Friday, Aug. 23, 1968
Sisal on the Ropes
Personally, I prefer one-inch sisal for the job. You get too many blisters on your hands from nylon.
That unsolicited testimonial comes from Rhodesia's retired hangman, Edward ("The Dropper") Milton, and it is in praise of the fiber extracted from a cactus-like plant that grows mostly in Africa and Latin America. Not everyone, however, feels the same affection for sisal. Though it is still used in rope, twine, potato sacks and carpets, sisal is being steadily replaced by nylon and other synthetics. Its last bastion is agricultural twine, which now accounts for 75% of world sisal production.
Though sisal-producing countries have managed to keep total output fairly constant in recent years, about 660,000 tons annually, they have had to slash their prices to maintain their markets. From $700 a ton in the early 1950s, sisal has sunk to its present $168 level, which makes it hardly worth harvesting at all. And there is no hope of reversing the trend. The time-honored tactic of withholding the product from the market to drive up its price would only backfire, sending an even larger share of potential sales to synthetic fibers.

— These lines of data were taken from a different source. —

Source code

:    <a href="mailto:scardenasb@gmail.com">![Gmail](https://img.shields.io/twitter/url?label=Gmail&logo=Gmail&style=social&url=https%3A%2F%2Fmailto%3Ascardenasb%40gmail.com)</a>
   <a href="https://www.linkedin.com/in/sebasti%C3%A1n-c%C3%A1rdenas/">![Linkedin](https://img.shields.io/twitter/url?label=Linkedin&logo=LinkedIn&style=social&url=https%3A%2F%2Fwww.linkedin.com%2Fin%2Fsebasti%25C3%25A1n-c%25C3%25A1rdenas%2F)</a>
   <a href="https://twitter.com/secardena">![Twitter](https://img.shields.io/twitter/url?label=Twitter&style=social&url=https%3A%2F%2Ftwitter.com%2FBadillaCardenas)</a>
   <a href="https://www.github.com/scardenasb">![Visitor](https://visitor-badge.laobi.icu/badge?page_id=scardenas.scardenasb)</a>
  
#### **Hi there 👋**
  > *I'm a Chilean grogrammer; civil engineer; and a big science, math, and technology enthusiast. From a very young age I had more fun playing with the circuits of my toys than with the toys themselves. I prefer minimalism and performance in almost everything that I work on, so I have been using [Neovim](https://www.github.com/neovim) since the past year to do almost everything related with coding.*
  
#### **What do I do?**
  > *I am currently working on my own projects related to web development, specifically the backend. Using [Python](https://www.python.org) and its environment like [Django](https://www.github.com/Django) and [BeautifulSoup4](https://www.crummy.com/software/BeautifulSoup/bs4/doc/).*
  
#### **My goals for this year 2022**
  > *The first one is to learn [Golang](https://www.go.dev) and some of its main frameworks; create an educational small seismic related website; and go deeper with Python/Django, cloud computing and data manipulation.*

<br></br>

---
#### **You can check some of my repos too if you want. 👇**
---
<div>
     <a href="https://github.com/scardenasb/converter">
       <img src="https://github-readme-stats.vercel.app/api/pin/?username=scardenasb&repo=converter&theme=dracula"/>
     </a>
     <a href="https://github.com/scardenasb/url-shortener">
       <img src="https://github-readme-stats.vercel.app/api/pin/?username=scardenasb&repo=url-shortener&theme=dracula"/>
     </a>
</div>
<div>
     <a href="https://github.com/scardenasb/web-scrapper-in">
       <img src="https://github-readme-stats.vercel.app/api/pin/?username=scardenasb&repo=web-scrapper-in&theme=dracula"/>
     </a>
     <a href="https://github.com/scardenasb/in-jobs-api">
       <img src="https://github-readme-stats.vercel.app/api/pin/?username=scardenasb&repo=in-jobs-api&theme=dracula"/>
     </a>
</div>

Quiet Advice. The country hardest hit by sisal's decline is Tanzania, the world's foremost producer, which supplies 35% of the world market, or about 220,000 tons a year. Last year, when Tanzania nationalized sisal plantations in an attempt to control its traditional No. 1 crop, scores of white settlers were left without compensation. Now the Socialists in Dar es Salaam are quietly advising some ex-sisal farmers that they can have their plantations back. The government has decided that it is better, after all, for the individual entrepreneur to lose money than for it to take a beating in its budget. Sisal used to be Tanzania's largest export earner: it brought in $61 million as recently as 1964. With slipping prices, the fibers accounted for only $36 million by 1967. Even at that, Tanzania has admitted that it has been losing $17 on every ton of sisal sold.
World prices of sisal are expected to continue their decline and possibly level off by 1970 at about $150 a ton. Meanwhile, Tanzania hopes to develop new uses for its threatened crop. To that end, a consortium of Canadian and European banks has invested some $28 million in a mill to turn sisal into paper pulp. In neighboring Kenya, the world's fourth largest sisal producer, experiments aimed at producing fodder and fertilizer from sisal fibers are under way. Other leading sisal producers, including Brazil and Haiti, have agreed to pool their resources to promote their produce against the steady inroads of the synthetics.